• ACTIVITY:
Only one number is wanted here: how many lines of the data hold "more".

• Data entries:
↓↓↓

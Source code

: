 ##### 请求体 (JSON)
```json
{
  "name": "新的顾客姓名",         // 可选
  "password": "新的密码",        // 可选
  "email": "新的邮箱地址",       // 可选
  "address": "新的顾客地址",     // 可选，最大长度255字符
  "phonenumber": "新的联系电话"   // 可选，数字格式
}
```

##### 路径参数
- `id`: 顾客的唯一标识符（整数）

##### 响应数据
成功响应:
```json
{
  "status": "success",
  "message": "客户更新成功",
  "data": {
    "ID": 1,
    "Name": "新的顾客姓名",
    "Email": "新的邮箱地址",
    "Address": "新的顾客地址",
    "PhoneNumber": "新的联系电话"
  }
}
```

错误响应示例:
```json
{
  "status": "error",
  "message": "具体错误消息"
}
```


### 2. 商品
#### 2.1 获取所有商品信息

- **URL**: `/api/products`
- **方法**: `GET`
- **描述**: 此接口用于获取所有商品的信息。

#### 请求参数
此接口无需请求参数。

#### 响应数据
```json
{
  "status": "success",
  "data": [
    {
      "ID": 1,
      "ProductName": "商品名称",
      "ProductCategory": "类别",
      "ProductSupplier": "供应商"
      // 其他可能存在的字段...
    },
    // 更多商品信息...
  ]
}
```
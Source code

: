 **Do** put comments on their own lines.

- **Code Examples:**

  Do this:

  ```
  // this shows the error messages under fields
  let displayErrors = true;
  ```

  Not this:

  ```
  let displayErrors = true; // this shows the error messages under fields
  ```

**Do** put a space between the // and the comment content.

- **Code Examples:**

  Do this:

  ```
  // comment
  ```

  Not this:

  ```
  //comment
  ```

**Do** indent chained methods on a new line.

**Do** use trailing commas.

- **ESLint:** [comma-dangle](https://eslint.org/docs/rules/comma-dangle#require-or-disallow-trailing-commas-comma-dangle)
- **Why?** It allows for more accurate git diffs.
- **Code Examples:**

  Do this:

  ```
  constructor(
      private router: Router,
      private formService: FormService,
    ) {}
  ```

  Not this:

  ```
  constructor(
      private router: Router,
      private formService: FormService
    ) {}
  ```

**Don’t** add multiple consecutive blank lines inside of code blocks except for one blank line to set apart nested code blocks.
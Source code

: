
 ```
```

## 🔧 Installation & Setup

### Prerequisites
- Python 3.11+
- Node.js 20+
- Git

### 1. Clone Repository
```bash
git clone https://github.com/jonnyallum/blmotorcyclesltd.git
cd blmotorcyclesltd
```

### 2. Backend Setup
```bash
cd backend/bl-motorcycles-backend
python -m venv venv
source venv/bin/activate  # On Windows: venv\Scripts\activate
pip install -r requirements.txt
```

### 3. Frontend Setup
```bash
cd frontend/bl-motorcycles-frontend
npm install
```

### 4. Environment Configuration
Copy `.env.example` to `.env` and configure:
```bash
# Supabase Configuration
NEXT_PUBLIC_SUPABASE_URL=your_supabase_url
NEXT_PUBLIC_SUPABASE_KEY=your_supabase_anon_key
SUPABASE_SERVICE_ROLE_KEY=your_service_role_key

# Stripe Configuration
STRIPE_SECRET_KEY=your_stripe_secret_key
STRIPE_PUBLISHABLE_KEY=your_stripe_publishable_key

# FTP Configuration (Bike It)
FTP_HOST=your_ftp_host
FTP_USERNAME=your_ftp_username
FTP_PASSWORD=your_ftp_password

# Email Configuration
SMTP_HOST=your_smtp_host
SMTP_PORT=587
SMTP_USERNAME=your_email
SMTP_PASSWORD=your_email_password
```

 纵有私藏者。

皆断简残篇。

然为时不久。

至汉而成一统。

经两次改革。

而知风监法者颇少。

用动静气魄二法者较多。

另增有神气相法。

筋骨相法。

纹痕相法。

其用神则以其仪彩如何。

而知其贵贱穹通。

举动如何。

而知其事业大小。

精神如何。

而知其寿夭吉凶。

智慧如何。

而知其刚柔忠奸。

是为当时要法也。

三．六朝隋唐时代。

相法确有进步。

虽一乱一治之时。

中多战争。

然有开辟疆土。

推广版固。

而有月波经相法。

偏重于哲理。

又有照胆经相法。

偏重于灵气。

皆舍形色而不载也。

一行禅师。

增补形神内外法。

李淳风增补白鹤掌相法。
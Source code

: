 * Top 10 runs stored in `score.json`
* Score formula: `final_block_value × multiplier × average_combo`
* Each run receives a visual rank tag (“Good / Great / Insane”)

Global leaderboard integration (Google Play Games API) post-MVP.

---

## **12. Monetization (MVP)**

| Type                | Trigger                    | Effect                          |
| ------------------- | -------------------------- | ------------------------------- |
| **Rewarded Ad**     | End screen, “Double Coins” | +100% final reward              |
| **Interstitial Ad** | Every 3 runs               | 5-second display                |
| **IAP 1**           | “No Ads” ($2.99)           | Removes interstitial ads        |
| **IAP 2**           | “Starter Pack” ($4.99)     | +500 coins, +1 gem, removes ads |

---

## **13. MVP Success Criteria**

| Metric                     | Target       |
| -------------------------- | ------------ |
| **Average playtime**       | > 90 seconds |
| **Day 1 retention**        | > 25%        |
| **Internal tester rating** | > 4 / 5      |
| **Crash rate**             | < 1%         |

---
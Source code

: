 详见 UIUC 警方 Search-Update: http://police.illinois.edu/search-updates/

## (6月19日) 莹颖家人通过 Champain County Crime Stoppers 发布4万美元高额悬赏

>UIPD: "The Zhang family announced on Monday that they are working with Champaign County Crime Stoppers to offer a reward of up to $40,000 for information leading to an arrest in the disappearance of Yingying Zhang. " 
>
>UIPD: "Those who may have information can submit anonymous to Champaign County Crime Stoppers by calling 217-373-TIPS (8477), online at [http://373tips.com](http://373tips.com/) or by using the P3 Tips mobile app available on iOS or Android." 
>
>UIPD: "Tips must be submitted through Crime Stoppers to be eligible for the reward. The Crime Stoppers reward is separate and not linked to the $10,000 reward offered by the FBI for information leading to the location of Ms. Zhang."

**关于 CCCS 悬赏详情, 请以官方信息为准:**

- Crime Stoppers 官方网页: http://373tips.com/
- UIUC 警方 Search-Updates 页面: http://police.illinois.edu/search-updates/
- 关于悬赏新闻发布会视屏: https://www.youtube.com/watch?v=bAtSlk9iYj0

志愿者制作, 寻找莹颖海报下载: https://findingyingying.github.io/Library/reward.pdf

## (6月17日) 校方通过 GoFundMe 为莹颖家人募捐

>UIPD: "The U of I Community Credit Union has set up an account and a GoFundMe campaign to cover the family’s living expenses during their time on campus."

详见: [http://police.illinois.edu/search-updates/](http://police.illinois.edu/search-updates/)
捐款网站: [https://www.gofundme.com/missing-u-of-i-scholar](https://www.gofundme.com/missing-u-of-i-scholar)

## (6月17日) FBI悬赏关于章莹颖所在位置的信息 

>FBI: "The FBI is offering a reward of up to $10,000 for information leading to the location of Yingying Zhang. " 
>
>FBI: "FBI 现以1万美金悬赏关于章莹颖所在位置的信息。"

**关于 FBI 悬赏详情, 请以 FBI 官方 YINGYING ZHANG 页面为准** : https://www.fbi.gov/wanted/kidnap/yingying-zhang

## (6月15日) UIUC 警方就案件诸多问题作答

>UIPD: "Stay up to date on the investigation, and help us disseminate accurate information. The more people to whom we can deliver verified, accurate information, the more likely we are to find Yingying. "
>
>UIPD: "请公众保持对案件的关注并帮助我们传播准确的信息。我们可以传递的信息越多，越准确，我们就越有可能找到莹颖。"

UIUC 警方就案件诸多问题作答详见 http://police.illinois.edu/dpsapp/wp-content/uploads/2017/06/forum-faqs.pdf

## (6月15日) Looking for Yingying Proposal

↑↑↑

• REPLY TO THE TASK:
2